Closed mtairum closed 1 week ago
This seems to be happening to Mixtral as well. Tested on branch mixtral-32k-demo
We see ND PCC in our t3k Llama attention tests. We isolated it to this commit https://github.com/tenstorrent/tt-metal/commit/7b8e627c078e8262a22df07627b00b2f1d645abb#diff-dcb2b8d4bed26e70b5f09bd34fcce0e81d7a8770a96ecf79ac753e4e27559af2
Probably the same: https://github.com/tenstorrent/tt-metal/issues/11438
For llama3.1-8B on branch aho/unpacker-delay
I'm not seeing variability anymore.
The test_model (length = 512) is showing PCC = 0.9632 (we had a cutoff a 0.94), so this was an improvement as well.
For lengtht of 4k the PCC is still 0.8667
(the same as https://github.com/tenstorrent/tt-metal/issues/11438), so no change there.
Correct me if I am wrong, but both the commit that caused the non-determinism and the fix are not expected to change the math, so we should expect to get the same PCC as before (unless some other change in between changed the math). The fact that pcc is not the same, even if it is 0.96, might point to a problem.
@uaydonat My bad on the previous comment. I should've added a 'probably' or double checked with older pipelines.
Although our PCC cutoff is 0.94, before this variability issue was introduced the PCC was already 0.9632
( checked runs from 1 week and 2 weeks ago), so there wasn't any change there, as expected.

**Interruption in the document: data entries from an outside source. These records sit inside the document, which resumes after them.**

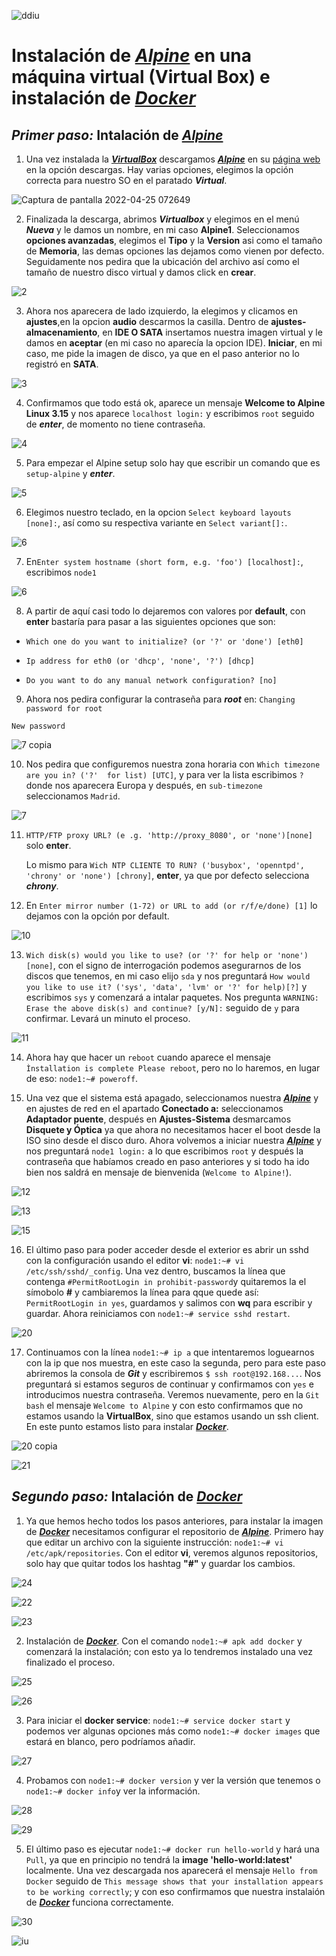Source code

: ![ddiu](https://user-images.githubusercontent.com/91874745/166084192-96e0eaf2-11e4-4956-b58a-315003d3c534.jpeg)

#  Instalación de [***Alpine***](https://alpinelinux.org) en una máquina virtual (Virtual Box) e instalación de [***Docker***](https://www.docker.com)

## ***Primer paso:*** Intalación de [***Alpine***](https://alpinelinux.org) 

  
  1. Una vez instalada la [***VirtualBox***](https://www.virtualbox.org) descargamos [***Alpine***](https://alpinelinux.org) en su [página web](https://alpinelinux.org/downloads/) en la opción descargas. Hay varias opciones, elegimos la opción correcta para nuestro SO en el paratado ***Virtual***.


  ![Captura de pantalla 2022-04-25 072649](https://user-images.githubusercontent.com/91874745/166080546-30b47c81-0103-4ae8-afbd-a8601412b19c.png)


  2. Finalizada la descarga, abrimos ***Virtualbox*** y elegimos en el menú ***Nueva*** y le damos un nombre, en mi caso **Alpine1**. Seleccionamos **opciones avanzadas**, elegimos  el **Tipo** y la **Version** asi como el tamaño de **Memoria**, las demas opciones las dejamos como vienen por defecto. Seguidamente nos pedira que la ubicación del archivo así como el tamaño de nuestro disco virtual y damos click en **crear**.

  ![2](https://user-images.githubusercontent.com/91874745/166080711-e03c338b-1afd-44c4-b056-cb068f9e6cd5.png)



  3. Ahora nos aparecera de lado izquierdo, la elegimos y clicamos en **ajustes**,en la opcion **audio** descarmos la casilla. Dentro de **ajustes-almacenamiento**, en **IDE O SATA** insertamos nuestra imagen virtual y le damos en **aceptar** (en mi caso no aparecía la opcion IDE).
  **Iniciar**, en mi caso, me pide la imagen de disco, ya que en el paso anterior no lo registró en **SATA**.
  
  
  ![3](https://user-images.githubusercontent.com/91874745/166080736-ef46e7a3-9f90-47e9-b478-046f15f939f3.png)


  4. Confirmamos que todo está ok, aparece un mensaje **Welcome to Alpine Linux 3.15** y nos aparece `localhost login:` y escribimos `root` seguido de ***enter***, de momento no tiene contraseña. 

  ![4](https://user-images.githubusercontent.com/91874745/166080814-a8373b9a-4577-43d9-adbd-64eef2a9ebc5.png)


  5. Para empezar el Alpine setup solo hay que escribir un comando que es `setup-alpine` y ***enter***.
  
  
  ![5](https://user-images.githubusercontent.com/91874745/166080877-bfc47971-ae50-4bff-be2f-ce70953d567f.png)

  

  6. Elegimos nuestro teclado, en la opcion `Select keyboard layouts [none]:`, así como su respectiva variante en `Select variant[]:`.
  
  
  ![6](https://user-images.githubusercontent.com/91874745/166080945-4c303333-ff1a-45ea-8ff3-6b973fa937f9.png)


  7. En`Enter system hostname (short form, e.g. 'foo') [localhost]:`, escribimos `node1`

  ![6](https://user-images.githubusercontent.com/91874745/166081127-fd493361-8a51-42a6-ac94-51f9e4b177b0.png)


  8. A partir de aquí casi todo lo dejaremos con valores por **default**, con **enter** bastaría para pasar a las siguientes opciones que son:

  + `Which one do you want to initialize? (or '?' or 'done') [eth0]`

  + `Ip address for eth0 (or 'dhcp', 'none', '?') [dhcp]`

  + `Do you want to do any manual network configuration? [no]`

  9. Ahora nos pedira configurar la contraseña para ***root***
  en:
   `Changing password for root` 
    
   `New password`
   
   ![7 copia](https://user-images.githubusercontent.com/91874745/166081188-8990b00f-7063-4d5d-ad49-cd352265ac81.png)

 

  
  10. Nos pedira que configuremos nuestra zona horaria con `Which timezone are you in? ('?'  for list) [UTC]`, y para ver la lista escribimos `?` donde nos aparecera Europa y después, en `sub-timezone` seleccionamos `Madrid`.

  ![7](https://user-images.githubusercontent.com/91874745/166081341-952d9d07-6a37-4cab-a393-00b8497497f6.png)


  11. `HTTP/FTP proxy URL? (e .g. 'http://proxy_8080', or 'none')[none]` solo **enter**.

      Lo mismo para `Wich NTP CLIENTE TO RUN? ('busybox', 'openntpd', 'chrony' or 'none') [chrony]`, **enter**, ya que por defecto selecciona ***chrony***.
  
  12. En `Enter mirror number (1-72) or URL to add (or r/f/e/done) [1]` lo dejamos con la opción por default.
  
  
  ![10](https://user-images.githubusercontent.com/91874745/166081464-8846ee63-e046-4001-9b30-1cdcdce47ce2.png)

 

  13. `Wich disk(s) would you like to use? (or '?' for help or 'none')[none]`, con el signo de interrogación podemos asegurarnos de los discos que tenemos, en mi caso elijo `sda` y nos preguntará `How would you like to use it? ('sys', 'data', 'lvm' or '?' for help)[?]` y escribimos `sys` y comenzará a intalar paquetes. Nos pregunta `WARNING: Erase the above disk(s) and continue? [y/N]:` seguido de `y` para confirmar. Levará un minuto el proceso. 

  ![11](https://user-images.githubusercontent.com/91874745/166081587-638d7875-7eae-44f0-b79c-26a97ae07ae1.png)


  14. Ahora hay que hacer un `reboot` cuando aparece el mensaje `Ìnstallation is complete Please reboot`, pero no lo haremos, en lugar de eso: `node1:~# poweroff`. 
  
  15. Una vez que el sistema está apagado, seleccionamos nuestra [***Alpine***](https://alpinelinux.org) y en ajustes de red en el apartado **Conectado a:** seleccionamos **Adaptador puente**, después en **Ajustes-Sistema** desmarcamos **Disquete y Óptica** ya que ahora no necesitamos hacer el boot desde la ISO sino desde el disco duro. Ahora volvemos a iniciar nuestra [***Alpine***](https://alpinelinux.org) y nos preguntará `node1 login:` a lo que escribimos `root` y después la contraseña que habíamos creado en paso anteriores y si todo ha ido bien nos saldrá en mensaje de bienvenida (`Welcome to Alpine!`).


  ![12](https://user-images.githubusercontent.com/91874745/166081686-3f2d70c0-b5c0-44a6-8d7e-97fe07b1438e.png)
  
  ![13](https://user-images.githubusercontent.com/91874745/166081732-b7d0839e-9d0f-4dbc-86f2-6b34da929db3.png)
  
  ![15](https://user-images.githubusercontent.com/91874745/166081795-f496f9d5-6d86-4af6-8259-b93aa6d9f209.png)


  
  16. El último paso para poder acceder desde el exterior es abrir un sshd con la configuración usando el editor **vi**: `node1:~# vi /etc/ssh/sshd/_config`. Una vez dentro, buscamos la línea que contenga `#PermitRootLogin in prohibit-password`y quitaremos la el símobolo **#** y cambiaremos la línea para qque quede así: `PermitRootLogin in yes`, guardamos y salimos con **wq** para escribir y guardar. Ahora reiniciamos con `node1:~# service sshd restart`.

  

  ![20](https://user-images.githubusercontent.com/91874745/166082382-a4820476-254a-49e4-b75b-fe4b0ca22cd4.png)


  

  17. Continuamos con la línea `node1:~# ip a`
  que intentaremos loguearnos con la ip que nos muestra, en este caso la segunda, pero para este paso abriremos la consola de ***Git*** y escribiremos `$ ssh root@192.168...`. Nos preguntará si estamos seguros de continuar y confirmamos con `yes` e introducimos nuestra contraseña.
   Veremos nuevamente, pero en la `Git bash` el mensaje `Welcome to Alpine` y con esto confirmamos que no estamos usando la **VirtualBox**, sino que estamos usando un ssh client. En este punto estamos listo para instalar [***Docker***](https://www.docker.com).
   
   
  ![20 copia](https://user-images.githubusercontent.com/91874745/166082530-ca834489-7d84-4f17-a85f-9cab0500ae2e.png)
  
  
  ![21](https://user-images.githubusercontent.com/91874745/166082666-31e7a842-394d-43a8-a489-a92521fdc8e3.png)

  
 
  
  ## ***Segundo paso:*** Intalación de [***Docker***](https://www.docker.com)

  1. Ya que hemos hecho todos los pasos anteriores, para instalar la imagen de [***Docker***](https://www.docker.com) necesitamos configurar el repositorio de [***Alpine***](https://alpinelinux.org). Primero hay que editar un archivo con la siguiente instrucción: `node1:~# vi /etc/apk/repositories`.  Con el editor **vi**, veremos algunos repositorios, solo hay que quitar todos los hashtag **"#"** y guardar los cambios.


  ![24](https://user-images.githubusercontent.com/91874745/166083054-c9607552-584b-40e0-b2f6-e8a22e599f76.png)

  ![22](https://user-images.githubusercontent.com/91874745/166082892-78d165aa-09f3-4b94-9c6a-5e5d7b73da46.png)
  
  ![23](https://user-images.githubusercontent.com/91874745/166082937-d751adf3-a293-4186-a2b6-6c9fa6c7535f.png)


  2. Instalación de [***Docker***](https://www.docker.com). Con el comando `node1:~# apk add docker` y comenzará la instalación; con esto ya lo tendremos instalado una vez finalizado el proceso. 

  ![25](https://user-images.githubusercontent.com/91874745/166083187-b878e506-1947-46e9-9e5b-b7f35c0b6f97.png)
  
  ![26](https://user-images.githubusercontent.com/91874745/166083313-5f234057-9c44-4b3b-9aa6-ee05d47cb9d7.png)

  
  3. Para iniciar el **docker service**:
  `node1:~# service docker start` y podemos ver algunas opciones más como `node1:~# docker images` que estará en blanco, pero podríamos añadir.
  
  ![27](https://user-images.githubusercontent.com/91874745/166083354-a21f31f8-c266-4f21-81e8-97c5bd381100.png)


  4. Probamos con `node1:~# docker version` y ver la versión que tenemos o `node1:~# docker info`y ver la información. 
  
  ![28](https://user-images.githubusercontent.com/91874745/166083386-f32e6092-f36f-4cb2-9918-ca0e1423c181.png)
  
  
  
  ![29](https://user-images.githubusercontent.com/91874745/166083500-b9c16448-261d-4988-a28e-1bfbc8e71547.png)



  5. El último paso es ejecutar `node1:~# docker run hello-world` y hará una `Pull`, ya que en principio no tendrá la **image 'hello-world:latest'** localmente. Una vez descargada nos aparecerá el mensaje `Hello from Docker` seguido de `This message shows that your installation appears to be working correctly`; y con eso confirmamos que nuestra instalaión de 
  [***Docker***](https://www.docker.com) funciona correctamente. 
  
  
  ![30](https://user-images.githubusercontent.com/91874745/166083587-080b7237-c63a-4118-be1d-1035ba7cfd13.png)

  
  ![iu](https://user-images.githubusercontent.com/91874745/166083632-67fa81b8-356a-4990-84ee-18875512f6cc.gif)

Is the fix in main? Should we close this?
Yes this is in main. Closed.
Describe the bug
Running Llama3.1-8B demo with prefill results in different outputs. All good outputs, but always different.
For now we've disabled the output token validation from main to avoid blocking CI.
To Reproduce
Tested on latest main
ce56b42712429416485b377d30f88500bf243dfa
.Also tried the fixture (reset_seeds) but no luck. Double checked and we are doing argmax, so not sure where the variability is coming from.
I tried with a more robust prompt
Can you describe and comment the following number sequence? 2, 3, 5, 7, 11, 13, 17, 19, 23, 29, 31, 37, 41, 43, 47, 53, 59, 61, 67, 71, 73, 79, 83, 89, 97, 101, 103, 107, 109, 113, 127, 131, 137, 139, 149, 151, 157, 163
, but as can be seen below, it still outputs a slightly different answer every time.Bad output
I've run multiple times and got different variations of the output. Examples below.